The little man lifted his head defiantly. “If you must know, I wanted to find out if the child was mine.”

Chapter Twenty-Four

Harry stared at Matt in bewilderment. “What do you mean?”

“What I say.” The words were blurred and indistinct, as though they were all that remained after tears had been choked away. “Liz and I slept together. Yes, that shocks you, doesn’t it? Yet it’s true. I say “slept”, but we made love for a couple of hours and then she said she had to go. It was last Christmas Eve. You remember, when the snow fell? The shop had closed, the takings were good and we’d been celebrating, with too much to drink. Liz was on the Bacardis. Suddenly she put her arm round me and asked if by any chance I wanted her. I was lost for words, but she simply laughed and told me to hail a cab for a hotel at the other end of town. We had a room the size of a shoebox and a bed that screeched each time we moved, but none of it mattered to me. I had her and it was the moment I’d been waiting for half my life.”

He took a deep breath and continued, “I don’t need to describe how I felt. Let’s just say that all through Christmas I was in a daze. I suppose I’d loved Liz since the day I met her. Even as a kid, her smile could melt an icecap. And she was good to me, too. Teased me about my height, yeah, but never in a cruel way, just as an old mate would do. And she always kept in touch. But I never thought I’d have a chance with her, not when I was only half a man and she was able to pick and choose. On Christmas Day I woke up though and asked myself if I could make it happen after all. Could I offer her enough to make her mine? Stupid, eh? Behaving like a moonstruck teenager.

“Of course, it didn’t last. When she came back to work after New Year, it was as if we’d simply kissed and wished each other goodnight, as if nothing had occurred to change the way we were. I couldn’t fathom it at first.
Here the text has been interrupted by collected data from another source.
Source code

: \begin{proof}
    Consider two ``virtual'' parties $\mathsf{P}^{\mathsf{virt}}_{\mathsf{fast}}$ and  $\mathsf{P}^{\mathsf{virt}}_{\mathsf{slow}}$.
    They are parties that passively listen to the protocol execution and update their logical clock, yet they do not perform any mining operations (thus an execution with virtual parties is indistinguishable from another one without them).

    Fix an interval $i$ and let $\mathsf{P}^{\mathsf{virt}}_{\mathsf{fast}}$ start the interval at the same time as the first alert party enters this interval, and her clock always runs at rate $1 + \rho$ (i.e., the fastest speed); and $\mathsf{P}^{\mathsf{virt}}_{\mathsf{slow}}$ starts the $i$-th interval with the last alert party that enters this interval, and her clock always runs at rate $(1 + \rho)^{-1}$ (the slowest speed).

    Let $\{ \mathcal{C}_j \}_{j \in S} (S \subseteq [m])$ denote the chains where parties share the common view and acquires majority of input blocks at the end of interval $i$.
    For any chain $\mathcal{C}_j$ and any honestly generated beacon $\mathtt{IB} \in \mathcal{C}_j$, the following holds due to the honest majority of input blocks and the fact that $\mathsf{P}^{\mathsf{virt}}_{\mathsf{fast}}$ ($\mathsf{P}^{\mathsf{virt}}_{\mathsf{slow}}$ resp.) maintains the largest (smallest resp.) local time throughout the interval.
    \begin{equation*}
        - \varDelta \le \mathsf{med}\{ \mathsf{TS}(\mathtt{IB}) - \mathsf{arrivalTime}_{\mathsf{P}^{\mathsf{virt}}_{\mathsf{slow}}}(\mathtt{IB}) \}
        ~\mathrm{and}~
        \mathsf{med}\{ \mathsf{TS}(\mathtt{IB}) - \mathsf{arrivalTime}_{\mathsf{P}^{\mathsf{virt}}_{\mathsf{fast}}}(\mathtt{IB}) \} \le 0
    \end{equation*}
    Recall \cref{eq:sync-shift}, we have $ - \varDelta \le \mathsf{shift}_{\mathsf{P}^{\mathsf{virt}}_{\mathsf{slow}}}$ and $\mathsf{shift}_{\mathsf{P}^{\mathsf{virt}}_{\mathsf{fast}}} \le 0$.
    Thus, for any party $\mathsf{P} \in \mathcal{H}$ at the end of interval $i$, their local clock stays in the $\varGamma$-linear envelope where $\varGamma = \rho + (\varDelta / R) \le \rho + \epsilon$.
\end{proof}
Then one day she said something about my Christmas present and treated me to a grin that ran from ear to ear. I realised that she’d just been doing me a kindness, that was all. To Liz it meant no more than helping a man with a white stick across the road.”

“No need to be bitter, Matt.”

The little man’s face was a fiery red. “When she told me about the baby, I couldn’t help myself. I asked if she was sure it belonged to her latest beau. She curled her lip and said that it certainly wasn’t Coghlan’s. And then, as plainly as if I could read her mind, I saw it dawn on her that I thought I might be the child’s father.”

He made a low moaning noise, like an animal in pain. For a short while neither of them spoke. Eventually he looked up and said, “God help her, she laughed. Not intentionally heartless, that might have been easier to bear. It was the sheer — I dunno — unexpectedness to her of the idea that a dwarf could ever sire a child of hers. She tried to keep her face straight and I realised that for all our times together over the years, the fun we’d had, not just in the shop and going out on the town every now and then, but back in the days when old Ma Wieczarek was alive, she’d never regarded me as a proper man. She’d been able to behave more naturally with me than with any other feller, you included, simply because she didn’t think of me as one of them. I was a midget, a member of a race apart. Then she solemnly said that she was sure I wasn’t the one responsible for putting her in the family way and wasn’t I glad that I wouldn’t have to do the decent thing and marry her? Christ, if only she knew.

“I walked out on her. There was no other option. If I’d stayed a moment longer I would have hurt her. The old red mist had descended, you understand. Believe me, right at that instant I could have murdered her and not have turned a hair.” He barked with mirthless amusement at Harry’s reaction. “Oh, yes, I know what you’re thinking. But I didn’t creep up behind her in Leeming Street. I wouldn’t have killed her in a hole-and-corner way and then slunk off to save my own neck. No, I didn’t re-open the shop that afternoon, but it wasn’t for any nefarious reason. I simply needed to try to flush her out of my system. So I went on the piss. I toured round the pubs — can’t even remember all the ones I supped in. Some kind soul chucked me into a taxi and I spent most of Friday drying out. No, Harry, you’ll have to look elsewhere for your culprit.”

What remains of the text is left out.